#### Task statement
I'd like the line containing "error) the state of" and each line that follows, through the last line of the material, set down exactly as they are, and no others.

╭─ Data for processing

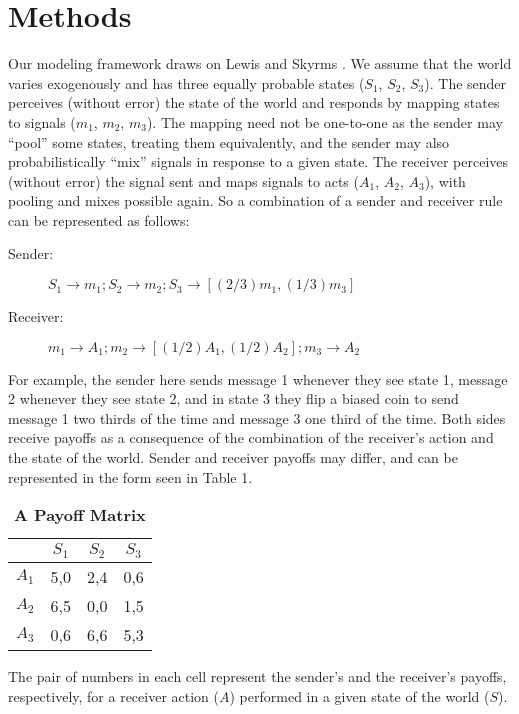 \documentclass[10pt]{article}
\begin{document}
\section*{Methods}

Our modeling framework draws on Lewis \cite{Lewis1969} and Skyrms
\cite{Skyrms2010}. We assume that the world varies exogenously and has
three equally probable states ($S_{1}$, $S_{2}$,
$S_{3}$). The sender perceives (without error) the state of
the world and responds by mapping states to signals ($m_{1}$,
$m_{2}$, $m_{3}$). The mapping need not be
one-to-one as the sender may ``pool'' some states, treating them
equivalently, and the sender may also probabilistically ``mix'' signals
in response to a given state. The receiver perceives (without error) the
signal sent and maps signals to acts ($A_{1}$,
$A_{2}$, $A_{3}$), with pooling and mixes possible
again. So a combination of a sender and receiver rule can be represented
as follows:

\begin{description}
\item[Sender:]
$S_1\rightarrow m_1;S_2\rightarrow m_2;S_3\rightarrow \left[(2/3)m_1, (1/3)m_3\right]$
\item[Receiver:]
$m_1\rightarrow A_1; m_2\rightarrow \left[(1/2)A_1, (1/2)A_2\right]; m_3\rightarrow A_2$
\end{description}

For example, the sender here sends message 1 whenever they see state 1,
message 2 whenever they see state 2, and in state 3 they flip a biased
coin to send message 1 two thirds of the time and message 3 one third of
the time. Both sides receive payoffs as a consequence of the combination
of the receiver's action and the state of the world. Sender and receiver
payoffs may differ, and can be represented in the form seen in Table 1.

\begin{table}[!ht]
\caption{
\bf{A Payoff Matrix}}
\begin{tabular}{|c||c|c|c|}
& $S_{1}$ & $S_{2}$ & $S_{3}$ \\
\hline
$A_{1}$ & 5,0 & 2,4 & 0,6 \\
$A_{2}$ & 6,5 & 0,0 & 1,5 \\
$A_{3}$ & 0,6 & 6,6 & 5,3 \\
\end{tabular}
\begin{flushleft}The pair of numbers in each cell represent the sender's and the
receiver's payoffs, respectively, for a receiver action ($A$) performed
in a given state of the world ($S$).
\end{flushleft}
\label{tab:label}
\end{table}
\end{document}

╰─

#### Result of this task
$S_{3}$). The sender perceives (without error) the state of
the world and responds by mapping states to signals ($m_{1}$,
$m_{2}$, $m_{3}$). The mapping need not be
one-to-one as the sender may ``pool'' some states, treating them
equivalently, and the sender may also probabilistically ``mix'' signals
in response to a given state. The receiver perceives (without error) the
signal sent and maps signals to acts ($A_{1}$,
$A_{2}$, $A_{3}$), with pooling and mixes possible
again. So a combination of a sender and receiver rule can be represented
as follows:

\begin{description}
\item[Sender:]
$S_1\rightarrow m_1;S_2\rightarrow m_2;S_3\rightarrow \left[(2/3)m_1, (1/3)m_3\right]$
\item[Receiver:]
$m_1\rightarrow A_1; m_2\rightarrow \left[(1/2)A_1, (1/2)A_2\right]; m_3\rightarrow A_2$
\end{description}

For example, the sender here sends message 1 whenever they see state 1,
message 2 whenever they see state 2, and in state 3 they flip a biased
coin to send message 1 two thirds of the time and message 3 one third of
the time. Both sides receive payoffs as a consequence of the combination
of the receiver's action and the state of the world. Sender and receiver
payoffs may differ, and can be represented in the form seen in Table 1.

\begin{table}[!ht]
\caption{
\bf{A Payoff Matrix}}
\begin{tabular}{|c||c|c|c|}
& $S_{1}$ & $S_{2}$ & $S_{3}$ \\
\hline
$A_{1}$ & 5,0 & 2,4 & 0,6 \\
$A_{2}$ & 6,5 & 0,0 & 1,5 \\
$A_{3}$ & 0,6 & 6,6 & 5,3 \\
\end{tabular}
\begin{flushleft}The pair of numbers in each cell represent the sender's and the
receiver's payoffs, respectively, for a receiver action ($A$) performed
in a given state of the world ($S$).
\end{flushleft}
\label{tab:label}
\end{table}
\end{document}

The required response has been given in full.